In an op-ed in the New York Times, feminist and author Jessica Valenti asserts that feminist ideas aren’t just good for women and girls, but men and boys too — after all, they’re the ones that need the most help.

“Whether it’s misogynist terrorism, the rash of young men feeling sexually entitled to women or the persistent stereotype of ‘real men’ as powerful and violent, it’s never been clearer that American boys are in desperate need of intervention,” she writes.

Her solution is that feminism was and can be helpful. “Feminist ideas can help men — be it the rejection of expectations that men be strong and stoic or ending the silence around male victims of sexual violence. But boys also need the same kind of culture we created for girls.”

Nothing could be further from the truth. First, girls and boys, men and women, are inherently different. They’re naturally wired differently, as a general rule, and they need different things from people, institutions, and culture. The way to strengthen boys is not to empower girls, just like the way to empower girls (prior to say the 1970s) wasn’t to continue with a patriarchy-soaked society.

Not to mention, the cultural feminism (“we”) created for girls isn’t always positive. Valenti says, “Feminism has long focused on issues of sexual assault, reproductive rights, harassment and more. But issues don’t hurt women, men do.”

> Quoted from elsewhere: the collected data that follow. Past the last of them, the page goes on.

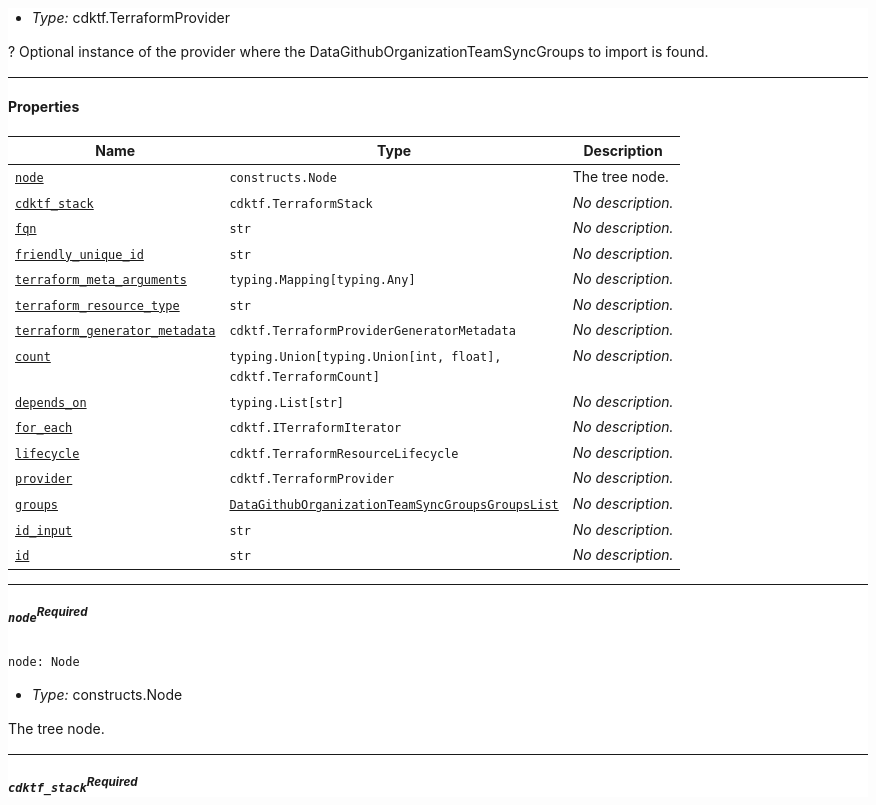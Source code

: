 - *Type:* cdktf.TerraformProvider

? Optional instance of the provider where the DataGithubOrganizationTeamSyncGroups to import is found.

---

#### Properties <a name="Properties" id="Properties"></a>

| **Name** | **Type** | **Description** |
| --- | --- | --- |
| <code><a href="#@cdktf/provider-github.dataGithubOrganizationTeamSyncGroups.DataGithubOrganizationTeamSyncGroups.property.node">node</a></code> | <code>constructs.Node</code> | The tree node. |
| <code><a href="#@cdktf/provider-github.dataGithubOrganizationTeamSyncGroups.DataGithubOrganizationTeamSyncGroups.property.cdktfStack">cdktf_stack</a></code> | <code>cdktf.TerraformStack</code> | *No description.* |
| <code><a href="#@cdktf/provider-github.dataGithubOrganizationTeamSyncGroups.DataGithubOrganizationTeamSyncGroups.property.fqn">fqn</a></code> | <code>str</code> | *No description.* |
| <code><a href="#@cdktf/provider-github.dataGithubOrganizationTeamSyncGroups.DataGithubOrganizationTeamSyncGroups.property.friendlyUniqueId">friendly_unique_id</a></code> | <code>str</code> | *No description.* |
| <code><a href="#@cdktf/provider-github.dataGithubOrganizationTeamSyncGroups.DataGithubOrganizationTeamSyncGroups.property.terraformMetaArguments">terraform_meta_arguments</a></code> | <code>typing.Mapping[typing.Any]</code> | *No description.* |
| <code><a href="#@cdktf/provider-github.dataGithubOrganizationTeamSyncGroups.DataGithubOrganizationTeamSyncGroups.property.terraformResourceType">terraform_resource_type</a></code> | <code>str</code> | *No description.* |
| <code><a href="#@cdktf/provider-github.dataGithubOrganizationTeamSyncGroups.DataGithubOrganizationTeamSyncGroups.property.terraformGeneratorMetadata">terraform_generator_metadata</a></code> | <code>cdktf.TerraformProviderGeneratorMetadata</code> | *No description.* |
| <code><a href="#@cdktf/provider-github.dataGithubOrganizationTeamSyncGroups.DataGithubOrganizationTeamSyncGroups.property.count">count</a></code> | <code>typing.Union[typing.Union[int, float], cdktf.TerraformCount]</code> | *No description.* |
| <code><a href="#@cdktf/provider-github.dataGithubOrganizationTeamSyncGroups.DataGithubOrganizationTeamSyncGroups.property.dependsOn">depends_on</a></code> | <code>typing.List[str]</code> | *No description.* |
| <code><a href="#@cdktf/provider-github.dataGithubOrganizationTeamSyncGroups.DataGithubOrganizationTeamSyncGroups.property.forEach">for_each</a></code> | <code>cdktf.ITerraformIterator</code> | *No description.* |
| <code><a href="#@cdktf/provider-github.dataGithubOrganizationTeamSyncGroups.DataGithubOrganizationTeamSyncGroups.property.lifecycle">lifecycle</a></code> | <code>cdktf.TerraformResourceLifecycle</code> | *No description.* |
| <code><a href="#@cdktf/provider-github.dataGithubOrganizationTeamSyncGroups.DataGithubOrganizationTeamSyncGroups.property.provider">provider</a></code> | <code>cdktf.TerraformProvider</code> | *No description.* |
| <code><a href="#@cdktf/provider-github.dataGithubOrganizationTeamSyncGroups.DataGithubOrganizationTeamSyncGroups.property.groups">groups</a></code> | <code><a href="#@cdktf/provider-github.dataGithubOrganizationTeamSyncGroups.DataGithubOrganizationTeamSyncGroupsGroupsList">DataGithubOrganizationTeamSyncGroupsGroupsList</a></code> | *No description.* |
| <code><a href="#@cdktf/provider-github.dataGithubOrganizationTeamSyncGroups.DataGithubOrganizationTeamSyncGroups.property.idInput">id_input</a></code> | <code>str</code> | *No description.* |
| <code><a href="#@cdktf/provider-github.dataGithubOrganizationTeamSyncGroups.DataGithubOrganizationTeamSyncGroups.property.id">id</a></code> | <code>str</code> | *No description.* |

---

##### `node`<sup>Required</sup> <a name="node" id="@cdktf/provider-github.dataGithubOrganizationTeamSyncGroups.DataGithubOrganizationTeamSyncGroups.property.node"></a>

```python
node: Node
```

- *Type:* constructs.Node

The tree node.

---

##### `cdktf_stack`<sup>Required</sup> <a name="cdktf_stack" id="@cdktf/provider-github.dataGithubOrganizationTeamSyncGroups.DataGithubOrganizationTeamSyncGroups.property.cdktfStack"></a>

Issues do actually hurt women (she’s right that men do, too). Much of feminism, while it has empowered women to seek equality in the workforce, now champions ideas that often hurt women. Many of the policies they encourage actually hurt women — like the so-called tampon tax and forcing employers to pay for women to have maternity leave which actually leads to subtle discrimination against hiring women. (Company-volunteered paid maternity leave, such as what 3M provides, is much better.)

Even more harmful than the fiscal policies is the philosophy that seems to have overtaken the first and second waves of feminism (which were centered around equality) and now revolves around entitlement. There’s a concerted effort to push workplaces to embrace a 50-50 male-to-female ratio regardless of merit, and the rhetoric at the women’s marches is more anti-male and pro-choice on abortion than pro-woman. This doesn’t help women or men.

So how could the third wave of feminism, which actually does hurt women, help men? Valenti is skeptical that our current culture is failing young men, but there’s an obvious uptick in the effort to make men as irrelevant as they are unwanted. This is not to say men are victims and can’t be misogynistic jerks. But to say that the cure-all is actually feminism, when good examples of strong masculinity would be more apropos, is mistaken.